Se abrió una puertecita en la que ni siquiera habían reparado y que solo dejaba entrever una oscuridad total entre los tres listones que conformaban su marco. Titubearon indecisos, seriamente aco…ngojados, hasta que, desde detrás, un empellón certero les lanzó a la oscuridad.
Tras flotar en el limbo durante unos segundos eternos, una luz cegadora empezó a formarse en la oscuridad total y a adueñarse de todo, y se volvió tan intensa que les obligó a cerrar los ojos con dolor. Cuando los volvieron a abrir, estaban en la gran sala del Destino. De algún modo sabían que ese era su nombre, aunque por supuesto no había allí ningún cartel que lo anunciase.
La sala, sin tener paredes, era esférica y parecía un mirador que asomaba desde todas las direcciones al universo infinito. Desde allí, sin importar a dónde se dirigiese la mirada, podían observarse galaxias enteras, planetas, nebulosas, agujeros negros y trillones de lo que parecían ser titilantes estrellas fugaces en constante movimiento. En primer lugar los nutrios no comprendieron el movimiento de estas luces, pero algo en su ser les explicó también que eran solo vidas transmigrando en un flujo incesante, en aquel proceso de metempsicosis que enérgicamente rechazara Fonollosa.
 Ante sus pies había una delgadísima pasarela, que asustaba de lo lindo con la visión del cosmos amenazante, dispuesto a engullir a quien diese un paso en falso.
En el centro de todo, al final de la pasarela, vieron al ente que rigió, rige y regirá aquella sala y el movimiento de todas aquellas luces infinitas. Una cabeza sin rostro, ni color de piel, sin facciones ni nada con lo que pudiera ser identificada. Sin mediar palabra, dictó sentencia. La voz atronadora retumbó de tal modo que pareció sacudir el universo entero. Tembló el suelo y los nutrios tuvieron que taparse los oídos para poder soportarlo. Aunque oyeron la sentencia perfectamente dentro de ellos.

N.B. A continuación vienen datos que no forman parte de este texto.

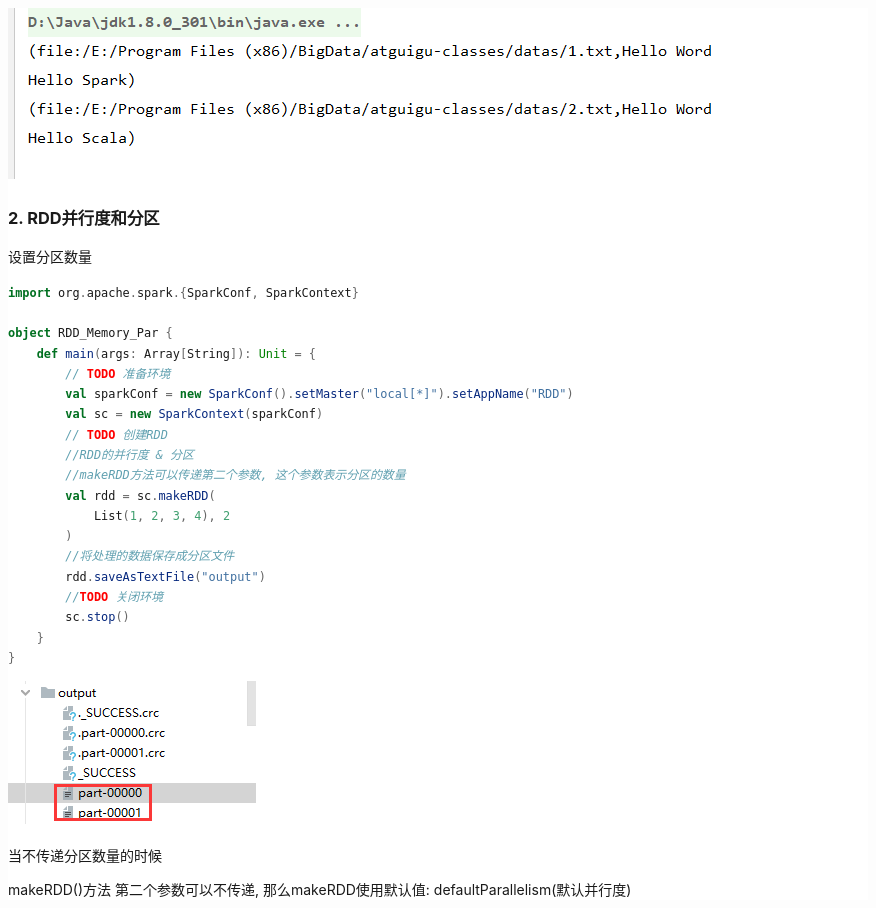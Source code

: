 ![image-20221020150851562](Spark%20image/image-20221020150851562.png)



### 2. RDD并行度和分区

设置分区数量

```Scala
import org.apache.spark.{SparkConf, SparkContext}

object RDD_Memory_Par {
    def main(args: Array[String]): Unit = {
        // TODO 准备环境
        val sparkConf = new SparkConf().setMaster("local[*]").setAppName("RDD")
        val sc = new SparkContext(sparkConf)
        // TODO 创建RDD
        //RDD的并行度 & 分区
        //makeRDD方法可以传递第二个参数, 这个参数表示分区的数量
        val rdd = sc.makeRDD(
            List(1, 2, 3, 4), 2
        )
        //将处理的数据保存成分区文件
        rdd.saveAsTextFile("output")
        //TODO 关闭环境
        sc.stop()
    }
}
```

![image-20221020151740776](Spark%20image/image-20221020151740776.png)



当不传递分区数量的时候

makeRDD()方法 第二个参数可以不传递, 那么makeRDD使用默认值: defaultParallelism(默认并行度)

–Os reencarnaréis en humanos. 

La peor condena posible. El alarido de espanto fue unánime en ambos nutrios y cayeron sobre sendas rodillas, suplicando piedad. 
–Haznos escarabajos peloteros, preferimos una vida de hacer bolas de mierda –deprecaban los mustélidos, pálidos ante la degradación absoluta a la que serían sometidas sus vidas–, transfórmanos en quistes hidásticos, en lagartos de cuernos cortos que escupan sangre por los ojos, por la piedad de todas las deidades... 
Pero sus ruegos se diluyeron en la nada cósmica y de repente se vieron flotando de nuevo en la oscuridad total. Y de nuevo una luz dolorosa les llevó a apretar sus párpados.
Habían tocado fondo, pero con un par de pequeñas concesiones merced a la involuntariedad de su fatal error. Para empezar, se les envió de vuelta juntos.
 La dolorosa luz se suavizó de nuevo y esta vez al abrir los ojos vieron entre lágrimas y bocabajo, un quirófano. Habían sido mellizas.
Y bien, como segunda concesión, de algún modo siguieron recordando el punto de partida que les había llevado a formar parte de la humanidad; fue para ellos una experiencia continuada que no empezaba totalmente desde cero en la conciencia. Un privilegio que casi nadie obtiene.

Pasaron bastantes años de resignación y sometimiento. Intentaron integrarse en la humanidad y dejar atrás su proceder inocente y bondadoso de animales no humanos. Y lo cierto es que llegaron a conseguirlo.
Aprendieron a vivir como lo hacen los humanos: aprendieron a envidiar. Aprendieron a mentir. A odiar en base a criterios arbitrarios y antaño insignificantes para ellos (ahora, circunstancialmente, ellas). Aprendieron a dudar de sí mismos. A tener complejos y a calmarlos encarnizándose con los complejos ajenos. A destruir sin ton ni son. A vanagloriarse. A acumular cachivaches inútilmente. A hacer cosas antinaturales, cosas egoístas. A criticar, sabotear, a chantajear, a corromper con alevosía, a mostrar desprecio, a insultar, a herir por crueldad y capricho, a explotar a los otros animales, los que otrora fueran su familia pese a toda cadena trófica. Adquirieron una racionalidad afilada que solo les sirvió para sobreanalizar hasta caer agotados y rayando la demencia. Aprendieron a perder el respeto por sí mismos y por los demás. 
Y curiosa y sorprendentemente, nada de todo esto les hizo felices.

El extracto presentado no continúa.